**Exercise requirements**
Look through the data that follows and copy each line with the string "giphy".

(Beginning of Entries provided)

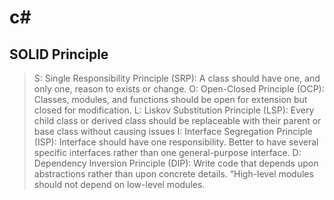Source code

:# c#
## SOLID Principle
> S: Single Responsibility Principle (SRP): A class should have one, and only one, reason to exists or change.
> O: Open-Closed Principle (OCP): Classes, modules, and functions should be open for extension but closed for modification.
> L: Liskov Substitution Principle (LSP): Every child class or derived class should be replaceable with their parent or base class without causing issues
> I: Interface Segregation Principle (ISP): Interface should have one responsibility. Better to have several specific interfaces rather than one general-purpose interface.
> D: Dependency Inversion Principle (DIP): Write code that depends upon abstractions rather than upon concrete details. “High-level modules should not depend on low-level modules.
> 
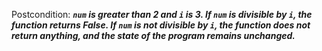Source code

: Postcondition: ***`num` is greater than 2 and `i` is 3. If `num` is divisible by `i`, the function returns False. If `num` is not divisible by `i`, the function does not return anything, and the state of the program remains unchanged.***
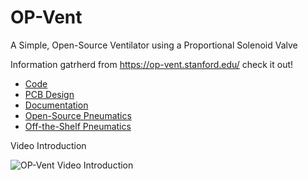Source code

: # OP-Vent
A Simple, Open-Source Ventilator using a Proportional Solenoid Valve

Information gatrherd from https://op-vent.stanford.edu/ check it out!

- [Code](/code)
- [PCB Design](/pcb-design)
- [Documentation](https://op-vent.stanford.edu/docs/need.html)
- [Open-Source Pneumatics](open-source-pneumatics)
- [Off-the-Shelf Pneumatics](off-the-shelf-pneumatics)

Video Introduction

![OP-Vent Video Introduction](https://img.youtube.com/vi/vAR43ow1w0Q/0.jpg)
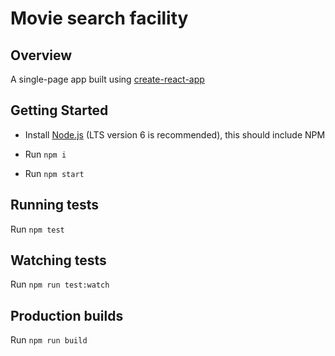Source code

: # Movie search facility

## Overview
A single-page app built using [create-react-app](https://github.com/facebookincubator/create-react-app)

## Getting Started
* Install [Node.js](https://nodejs.org/en/) (LTS version 6 is recommended), this should include NPM

* Run `npm i`

* Run `npm start`

## Running tests
Run `npm test`

## Watching tests
Run `npm run test:watch`

## Production builds
Run `npm run build`
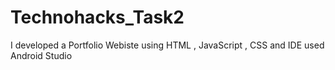 # Technohacks_Task2
I developed a Portfolio Webiste using HTML , JavaScript , CSS and IDE used Android Studio
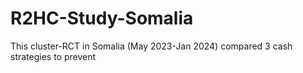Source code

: # R2HC-Study-Somalia
This cluster-RCT in Somalia (May 2023-Jan 2024) compared 3 cash strategies to prevent 

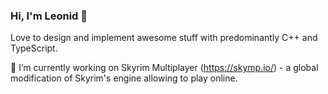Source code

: ### Hi, I'm Leonid 👋

Love to design and implement awesome stuff with predominantly C++ and TypeScript.

🔭 I’m currently working on Skyrim Multiplayer (https://skymp.io/) - a global modification of Skyrim's engine allowing to play online.

<!--
**Pospelove/pospelove** is a ✨ _special_ ✨ repository because its `README.md` (this file) appears on your GitHub profile.

Here are some ideas to get you started:

- 🔭 I’m currently working on ...
- 🌱 I’m currently learning ...
- 👯 I’m looking to collaborate on ...
- 🤔 I’m looking for help with ...
- 💬 Ask me about ...
- 📫 How to reach me: ...
- 😄 Pronouns: ...
- ⚡ Fun fact: ...
-->

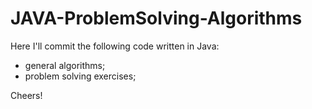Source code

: # JAVA-ProblemSolving-Algorithms

Here I'll commit the following code written in Java:
- general algorithms;
- problem solving exercises;

Cheers!
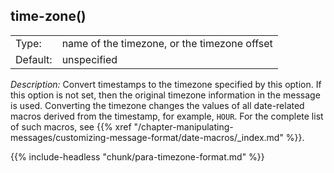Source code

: ---
---
<!-- DISCLAIMER: This file is based on the syslog-ng Open Source Edition documentation https://github.com/balabit/syslog-ng-ose-guides/commit/2f4a52ee61d1ea9ad27cb4f3168b95408fddfdf2 and is used under the terms of The syslog-ng Open Source Edition Documentation License. The file has been modified by Axoflow. -->

## time-zone()

|          |                                              |
| -------- | -------------------------------------------- |
| Type:    | name of the timezone, or the timezone offset |
| Default: | unspecified                                  |

*Description:* Convert timestamps to the timezone specified by this option. If this option is not set, then the original timezone information in the message is used. Converting the timezone changes the values of all date-related macros derived from the timestamp, for example, `HOUR`. For the complete list of such macros, see {{% xref "/chapter-manipulating-messages/customizing-message-format/date-macros/_index.md" %}}.

{{% include-headless "chunk/para-timezone-format.md" %}}

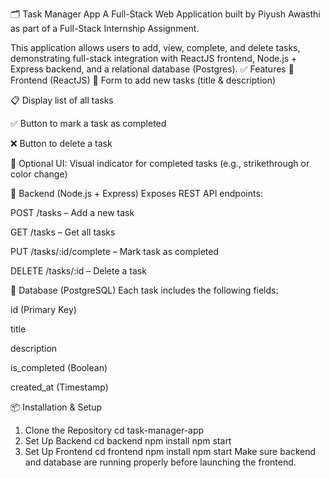 🗂️ Task Manager App
A Full-Stack Web Application built by Piyush Awasthi as part of a Full-Stack Internship Assignment.

This application allows users to add, view, complete, and delete tasks, demonstrating full-stack integration with ReactJS frontend, Node.js + Express backend, and a relational database (Postgres).
✅ Features
🔹 Frontend (ReactJS)
📝 Form to add new tasks (title & description)

📋 Display list of all tasks

✅ Button to mark a task as completed

❌ Button to delete a task

🎨 Optional UI: Visual indicator for completed tasks (e.g., strikethrough or color change)

🔹 Backend (Node.js + Express)
Exposes REST API endpoints:

POST /tasks – Add a new task

GET /tasks – Get all tasks

PUT /tasks/:id/complete – Mark task as completed

DELETE /tasks/:id – Delete a task

🔹 Database (PostgreSQL)
Each task includes the following fields:

id (Primary Key)

title

description

is_completed (Boolean)

created_at (Timestamp)

📦 Installation & Setup
1. Clone the Repository
cd task-manager-app
2. Set Up Backend
cd backend
npm install
npm start
3. Set Up Frontend
cd frontend
npm install
npm start
Make sure backend and database are running properly before launching the frontend.


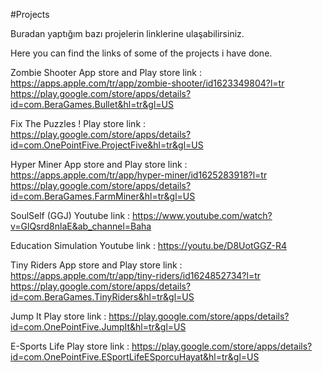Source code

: #Projects

Buradan yaptığım bazı projelerin linklerine ulaşabilirsiniz.

Here you can find the links of some of the projects i have done.

Zombie Shooter App store and Play store link : 
https://apps.apple.com/tr/app/zombie-shooter/id1623349804?l=tr
https://play.google.com/store/apps/details?id=com.BeraGames.Bullet&hl=tr&gl=US

Fix The Puzzles ! Play store link : https://play.google.com/store/apps/details?id=com.OnePointFive.ProjectFive&hl=tr&gl=US

Hyper Miner App store and Play store link : 
https://apps.apple.com/tr/app/hyper-miner/id1625283918?l=tr
https://play.google.com/store/apps/details?id=com.BeraGames.FarmMiner&hl=tr&gl=US

SoulSelf (GGJ) Youtube link : https://www.youtube.com/watch?v=GlQsrd8nlaE&ab_channel=Baha

Education Simulation Youtube link : https://youtu.be/D8UotGGZ-R4

Tiny Riders App store and Play store link : 
https://apps.apple.com/tr/app/tiny-riders/id1624852734?l=tr
https://play.google.com/store/apps/details?id=com.BeraGames.TinyRiders&hl=tr&gl=US

Jump It Play store link : https://play.google.com/store/apps/details?id=com.OnePointFive.JumpIt&hl=tr&gl=US

E-Sports Life Play store link : https://play.google.com/store/apps/details?id=com.OnePointFive.ESportLifeESporcuHayat&hl=tr&gl=US
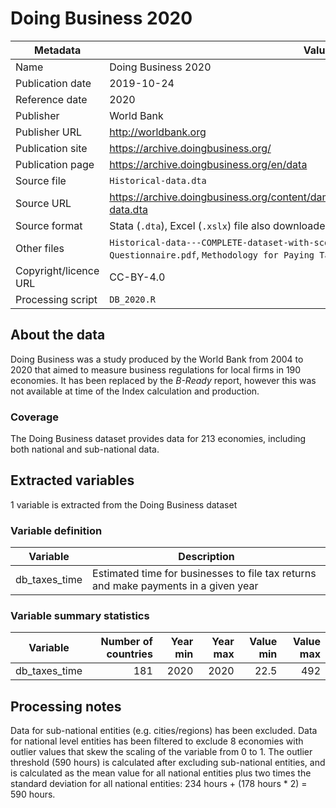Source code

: # Doing Business 2020

Metadata | Value
--- | ---
Name | Doing Business 2020
Publication date | 2019-10-24
Reference date | 2020
Publisher | World Bank
Publisher URL | http://worldbank.org
Publication site | https://archive.doingbusiness.org/
Publication page | https://archive.doingbusiness.org/en/data
Source file | `Historical-data.dta`
Source URL | https://archive.doingbusiness.org/content/dam/misc/doingbusiness/db2020/Historical-data.dta
Source format | Stata (`.dta`), Excel (`.xslx`) file also downloaded
Other files | `Historical-data---COMPLETE-dataset-with-scores.xlsx`, `DB20-Paying-Taxes-Questionnaire.pdf`, `Methodology for Paying Taxes.pdf`
Copyright/licence URL | CC-BY-4.0
Processing script | `DB_2020.R`

## About the data

Doing Business was a study produced by the World Bank from 2004 to 2020 that
aimed to measure business regulations for local firms in 190 economies. It
has been replaced by the *B-Ready* report, however this was not available at
time of the Index calculation and production.

### Coverage

The Doing Business dataset provides data for 213 economies, including both
national and sub-national data.

## Extracted variables

1 variable is extracted from the Doing Business dataset

### Variable definition

Variable | Description
--- | ---
db_taxes_time | Estimated time for businesses to file tax returns and make payments in a given year

### Variable summary statistics

Variable | Number of countries | Year min | Year max | Value min | Value max
--- | ---: | ---: | ---: | ---: | ---:
db_taxes_time | 181 | 2020 | 2020 | 22.5 | 492

## Processing notes

Data for sub-national entities (e.g. cities/regions) has been excluded. Data
for national level entities has been filtered to exclude 8 economies with
outlier values that skew the scaling of the variable from 0 to 1. The outlier
threshold (590 hours) is calculated after excluding sub-national entities, and
is calculated as the mean value for all national entities plus two times the
standard deviation for all national entities:
234 hours + (178 hours * 2) = 590 hours.
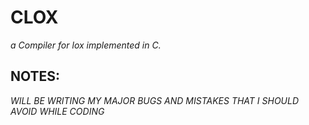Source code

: # CLOX 
*a Compiler for lox implemented in C.*

## NOTES:
*WILL BE WRITING MY MAJOR BUGS AND MISTAKES THAT I SHOULD AVOID WHILE CODING*
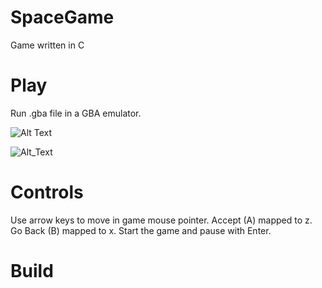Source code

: # SpaceGame
Game written in C

# Play

Run .gba file in a GBA emulator. 

![Alt Text](https://media.giphy.com/media/cNMNUBKmE8UdDk0Mb9/giphy.gif)

![Alt_Text](https://media.giphy.com/media/ZciAKXqRnvqFx4UxM0/giphy.gif)

# Controls
Use arrow keys to move in game mouse pointer. 
Accept (A) mapped to z.
Go Back (B) mapped to x.
Start the game and pause with Enter.

# Build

(End of Entries provided)

**Written solution**
![Alt Text](https://media.giphy.com/media/cNMNUBKmE8UdDk0Mb9/giphy.gif)
![Alt_Text](https://media.giphy.com/media/ZciAKXqRnvqFx4UxM0/giphy.gif)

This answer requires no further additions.